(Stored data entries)
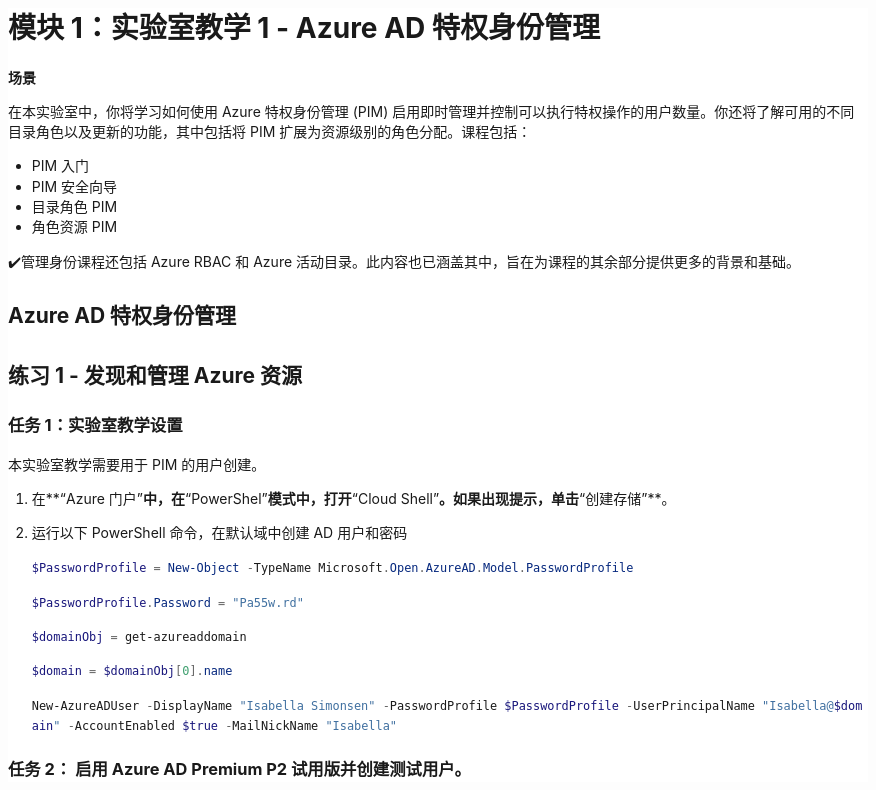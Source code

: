 ﻿---
lab:
    title: '实验室教学 1 - Azure AD 特权身份管理'
    module: '模块 1：管理身份和访问'
---

# 模块 1：实验室教学 1 - Azure AD 特权身份管理


**场景**

在本实验室中，你将学习如何使用 Azure 特权身份管理 (PIM) 启用即时管理并控制可以执行特权操作的用户数量。你还将了解可用的不同目录角色以及更新的功能，其中包括将 PIM 扩展为资源级别的角色分配。课程包括：

- PIM 入门
- PIM 安全向导
- 目录角色 PIM
- 角色资源 PIM

✔️管理身份课程还包括 Azure RBAC 和 Azure 活动目录。此内容也已涵盖其中，旨在为课程的其余部分提供更多的背景和基础。


## Azure AD 特权身份管理

## 练习 1 - 发现和管理 Azure 资源

### 任务 1：实验室教学设置


本实验室教学需要用于 PIM 的用户创建。


1.  在**“Azure 门户”**中，在**“PowerShel”**模式中，打开**“Cloud Shell”**。如果出现提示，单击**“创建存储”**。

1.  运行以下 PowerShell 命令，在默认域中创建 AD 用户和密码

    ```powershell
    $PasswordProfile = New-Object -TypeName Microsoft.Open.AzureAD.Model.PasswordProfile
    ```
    ```powershell
    $PasswordProfile.Password = "Pa55w.rd"
    ```
    ```powershell
    $domainObj = get-azureaddomain
    ```
    ```powershell
    $domain = $domainObj[0].name
    ```
    ```powershell
    New-AzureADUser -DisplayName "Isabella Simonsen" -PasswordProfile $PasswordProfile -UserPrincipalName "Isabella@$domain" -AccountEnabled $true -MailNickName "Isabella"
    ```
### 任务 2：  启用 Azure AD Premium P2 试用版并创建测试用户。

> _Work instruction_
A faithful copy is needed: reproduce all of the data above, leaving the pictures out.

> _Result below_
Source code

: ﻿---
lab:
    title: '实验室教学 1 - Azure AD 特权身份管理'
    module: '模块 1：管理身份和访问'
---

# 模块 1：实验室教学 1 - Azure AD 特权身份管理


**场景**

在本实验室中，你将学习如何使用 Azure 特权身份管理 (PIM) 启用即时管理并控制可以执行特权操作的用户数量。你还将了解可用的不同目录角色以及更新的功能，其中包括将 PIM 扩展为资源级别的角色分配。课程包括：

- PIM 入门
- PIM 安全向导
- 目录角色 PIM
- 角色资源 PIM

✔️管理身份课程还包括 Azure RBAC 和 Azure 活动目录。此内容也已涵盖其中，旨在为课程的其余部分提供更多的背景和基础。


## Azure AD 特权身份管理

## 练习 1 - 发现和管理 Azure 资源

### 任务 1：实验室教学设置


本实验室教学需要用于 PIM 的用户创建。


1.  在**“Azure 门户”**中，在**“PowerShel”**模式中，打开**“Cloud Shell”**。如果出现提示，单击**“创建存储”**。

1.  运行以下 PowerShell 命令，在默认域中创建 AD 用户和密码

    ```powershell
    $PasswordProfile = New-Object -TypeName Microsoft.Open.AzureAD.Model.PasswordProfile
    ```
    ```powershell
    $PasswordProfile.Password = "Pa55w.rd"
    ```
    ```powershell
    $domainObj = get-azureaddomain
    ```
    ```powershell
    $domain = $domainObj[0].name
    ```
    ```powershell
    New-AzureADUser -DisplayName "Isabella Simonsen" -PasswordProfile $PasswordProfile -UserPrincipalName "Isabella@$domain" -AccountEnabled $true -MailNickName "Isabella"
    ```
### 任务 2：  启用 Azure AD Premium P2 试用版并创建测试用户。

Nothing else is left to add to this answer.